───── Data to use ─────

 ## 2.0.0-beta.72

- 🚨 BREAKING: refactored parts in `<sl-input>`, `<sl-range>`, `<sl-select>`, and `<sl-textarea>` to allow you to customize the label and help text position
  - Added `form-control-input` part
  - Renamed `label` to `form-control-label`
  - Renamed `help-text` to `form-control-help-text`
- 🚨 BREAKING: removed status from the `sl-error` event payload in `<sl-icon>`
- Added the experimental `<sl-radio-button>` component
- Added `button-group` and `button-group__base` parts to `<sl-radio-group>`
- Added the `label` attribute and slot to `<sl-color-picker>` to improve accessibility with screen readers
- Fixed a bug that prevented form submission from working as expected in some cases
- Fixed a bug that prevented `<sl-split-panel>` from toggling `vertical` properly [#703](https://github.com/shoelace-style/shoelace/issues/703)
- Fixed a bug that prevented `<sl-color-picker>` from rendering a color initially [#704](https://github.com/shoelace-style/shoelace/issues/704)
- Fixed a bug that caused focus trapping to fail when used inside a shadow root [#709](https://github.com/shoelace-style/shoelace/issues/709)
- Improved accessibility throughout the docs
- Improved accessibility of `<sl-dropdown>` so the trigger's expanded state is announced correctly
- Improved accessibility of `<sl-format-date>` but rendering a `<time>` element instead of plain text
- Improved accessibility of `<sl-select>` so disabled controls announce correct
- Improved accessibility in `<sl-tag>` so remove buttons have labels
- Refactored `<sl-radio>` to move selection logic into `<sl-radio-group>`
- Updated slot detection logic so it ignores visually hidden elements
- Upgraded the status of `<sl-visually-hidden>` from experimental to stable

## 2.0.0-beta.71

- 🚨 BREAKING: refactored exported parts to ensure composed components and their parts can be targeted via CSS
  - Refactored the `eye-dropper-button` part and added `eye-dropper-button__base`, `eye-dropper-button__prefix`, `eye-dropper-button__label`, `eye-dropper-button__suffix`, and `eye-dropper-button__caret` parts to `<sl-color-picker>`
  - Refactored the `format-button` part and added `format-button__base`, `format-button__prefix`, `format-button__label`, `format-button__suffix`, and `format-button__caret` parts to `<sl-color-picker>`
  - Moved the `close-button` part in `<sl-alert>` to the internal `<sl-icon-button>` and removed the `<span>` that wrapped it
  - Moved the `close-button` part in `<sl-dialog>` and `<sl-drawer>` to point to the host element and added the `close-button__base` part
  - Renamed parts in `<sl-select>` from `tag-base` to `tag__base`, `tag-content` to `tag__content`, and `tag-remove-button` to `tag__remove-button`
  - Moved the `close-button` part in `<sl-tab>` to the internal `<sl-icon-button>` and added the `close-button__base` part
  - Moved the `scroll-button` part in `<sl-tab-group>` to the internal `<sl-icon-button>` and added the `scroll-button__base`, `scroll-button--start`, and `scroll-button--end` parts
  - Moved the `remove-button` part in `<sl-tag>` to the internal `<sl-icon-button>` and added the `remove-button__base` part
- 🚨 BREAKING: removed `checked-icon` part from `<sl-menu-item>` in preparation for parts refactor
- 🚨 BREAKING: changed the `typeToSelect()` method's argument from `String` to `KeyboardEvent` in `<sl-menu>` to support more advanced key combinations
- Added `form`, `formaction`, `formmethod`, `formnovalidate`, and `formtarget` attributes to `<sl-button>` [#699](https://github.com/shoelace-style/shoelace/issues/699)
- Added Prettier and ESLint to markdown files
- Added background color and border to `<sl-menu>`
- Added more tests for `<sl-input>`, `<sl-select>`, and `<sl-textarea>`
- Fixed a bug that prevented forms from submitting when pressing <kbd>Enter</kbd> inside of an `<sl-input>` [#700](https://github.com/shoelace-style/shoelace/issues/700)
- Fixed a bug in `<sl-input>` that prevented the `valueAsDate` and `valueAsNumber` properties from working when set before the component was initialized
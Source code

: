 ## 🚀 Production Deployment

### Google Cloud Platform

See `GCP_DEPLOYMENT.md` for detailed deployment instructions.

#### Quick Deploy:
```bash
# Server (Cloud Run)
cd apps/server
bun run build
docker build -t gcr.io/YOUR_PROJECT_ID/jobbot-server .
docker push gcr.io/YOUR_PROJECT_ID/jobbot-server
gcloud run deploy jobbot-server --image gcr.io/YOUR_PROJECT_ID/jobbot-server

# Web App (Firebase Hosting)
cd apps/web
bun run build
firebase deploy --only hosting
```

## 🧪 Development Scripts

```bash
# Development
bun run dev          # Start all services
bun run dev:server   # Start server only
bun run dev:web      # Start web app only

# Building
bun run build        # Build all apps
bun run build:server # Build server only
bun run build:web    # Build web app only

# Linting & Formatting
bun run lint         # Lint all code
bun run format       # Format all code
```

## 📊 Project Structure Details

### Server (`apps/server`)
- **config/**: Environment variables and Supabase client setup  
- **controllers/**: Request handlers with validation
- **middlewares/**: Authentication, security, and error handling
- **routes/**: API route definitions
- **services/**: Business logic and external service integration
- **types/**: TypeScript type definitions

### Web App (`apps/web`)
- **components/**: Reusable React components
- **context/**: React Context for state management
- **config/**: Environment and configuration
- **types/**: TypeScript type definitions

─────

What is needed » Exactly as shown, give every record again.

Exercise solution »
 ## 2.0.0-beta.72

- 🚨 BREAKING: refactored parts in `<sl-input>`, `<sl-range>`, `<sl-select>`, and `<sl-textarea>` to allow you to customize the label and help text position
  - Added `form-control-input` part
  - Renamed `label` to `form-control-label`
  - Renamed `help-text` to `form-control-help-text`
- 🚨 BREAKING: removed status from the `sl-error` event payload in `<sl-icon>`
- Added the experimental `<sl-radio-button>` component
- Added `button-group` and `button-group__base` parts to `<sl-radio-group>`
- Added the `label` attribute and slot to `<sl-color-picker>` to improve accessibility with screen readers
- Fixed a bug that prevented form submission from working as expected in some cases
- Fixed a bug that prevented `<sl-split-panel>` from toggling `vertical` properly [#703](https://github.com/shoelace-style/shoelace/issues/703)
- Fixed a bug that prevented `<sl-color-picker>` from rendering a color initially [#704](https://github.com/shoelace-style/shoelace/issues/704)
- Fixed a bug that caused focus trapping to fail when used inside a shadow root [#709](https://github.com/shoelace-style/shoelace/issues/709)
- Improved accessibility throughout the docs
- Improved accessibility of `<sl-dropdown>` so the trigger's expanded state is announced correctly
- Improved accessibility of `<sl-format-date>` but rendering a `<time>` element instead of plain text
- Improved accessibility of `<sl-select>` so disabled controls announce correct
- Improved accessibility in `<sl-tag>` so remove buttons have labels
- Refactored `<sl-radio>` to move selection logic into `<sl-radio-group>`
- Updated slot detection logic so it ignores visually hidden elements
- Upgraded the status of `<sl-visually-hidden>` from experimental to stable

## 2.0.0-beta.71

- 🚨 BREAKING: refactored exported parts to ensure composed components and their parts can be targeted via CSS
  - Refactored the `eye-dropper-button` part and added `eye-dropper-button__base`, `eye-dropper-button__prefix`, `eye-dropper-button__label`, `eye-dropper-button__suffix`, and `eye-dropper-button__caret` parts to `<sl-color-picker>`
  - Refactored the `format-button` part and added `format-button__base`, `format-button__prefix`, `format-button__label`, `format-button__suffix`, and `format-button__caret` parts to `<sl-color-picker>`
  - Moved the `close-button` part in `<sl-alert>` to the internal `<sl-icon-button>` and removed the `<span>` that wrapped it
  - Moved the `close-button` part in `<sl-dialog>` and `<sl-drawer>` to point to the host element and added the `close-button__base` part
  - Renamed parts in `<sl-select>` from `tag-base` to `tag__base`, `tag-content` to `tag__content`, and `tag-remove-button` to `tag__remove-button`
  - Moved the `close-button` part in `<sl-tab>` to the internal `<sl-icon-button>` and added the `close-button__base` part
  - Moved the `scroll-button` part in `<sl-tab-group>` to the internal `<sl-icon-button>` and added the `scroll-button__base`, `scroll-button--start`, and `scroll-button--end` parts
  - Moved the `remove-button` part in `<sl-tag>` to the internal `<sl-icon-button>` and added the `remove-button__base` part
- 🚨 BREAKING: removed `checked-icon` part from `<sl-menu-item>` in preparation for parts refactor
- 🚨 BREAKING: changed the `typeToSelect()` method's argument from `String` to `KeyboardEvent` in `<sl-menu>` to support more advanced key combinations
- Added `form`, `formaction`, `formmethod`, `formnovalidate`, and `formtarget` attributes to `<sl-button>` [#699](https://github.com/shoelace-style/shoelace/issues/699)
- Added Prettier and ESLint to markdown files
- Added background color and border to `<sl-menu>`
- Added more tests for `<sl-input>`, `<sl-select>`, and `<sl-textarea>`
- Fixed a bug that prevented forms from submitting when pressing <kbd>Enter</kbd> inside of an `<sl-input>` [#700](https://github.com/shoelace-style/shoelace/issues/700)
- Fixed a bug in `<sl-input>` that prevented the `valueAsDate` and `valueAsNumber` properties from working when set before the component was initialized
Source code

: ## 🚀 Production Deployment

### Google Cloud Platform

See `GCP_DEPLOYMENT.md` for detailed deployment instructions.

#### Quick Deploy:
```bash
# Server (Cloud Run)
cd apps/server
bun run build
docker build -t gcr.io/YOUR_PROJECT_ID/jobbot-server .
docker push gcr.io/YOUR_PROJECT_ID/jobbot-server
gcloud run deploy jobbot-server --image gcr.io/YOUR_PROJECT_ID/jobbot-server

# Web App (Firebase Hosting)
cd apps/web
bun run build
firebase deploy --only hosting
```

## 🧪 Development Scripts

```bash
# Development
bun run dev          # Start all services
bun run dev:server   # Start server only
bun run dev:web      # Start web app only

# Building
bun run build        # Build all apps
bun run build:server # Build server only
bun run build:web    # Build web app only

# Linting & Formatting
bun run lint         # Lint all code
bun run format       # Format all code
```

## 📊 Project Structure Details

### Server (`apps/server`)
- **config/**: Environment variables and Supabase client setup  
- **controllers/**: Request handlers with validation
- **middlewares/**: Authentication, security, and error handling
- **routes/**: API route definitions
- **services/**: Business logic and external service integration
- **types/**: TypeScript type definitions

### Web App (`apps/web`)
- **components/**: Reusable React components
- **context/**: React Context for state management
- **config/**: Environment and configuration
- **types/**: TypeScript type definitions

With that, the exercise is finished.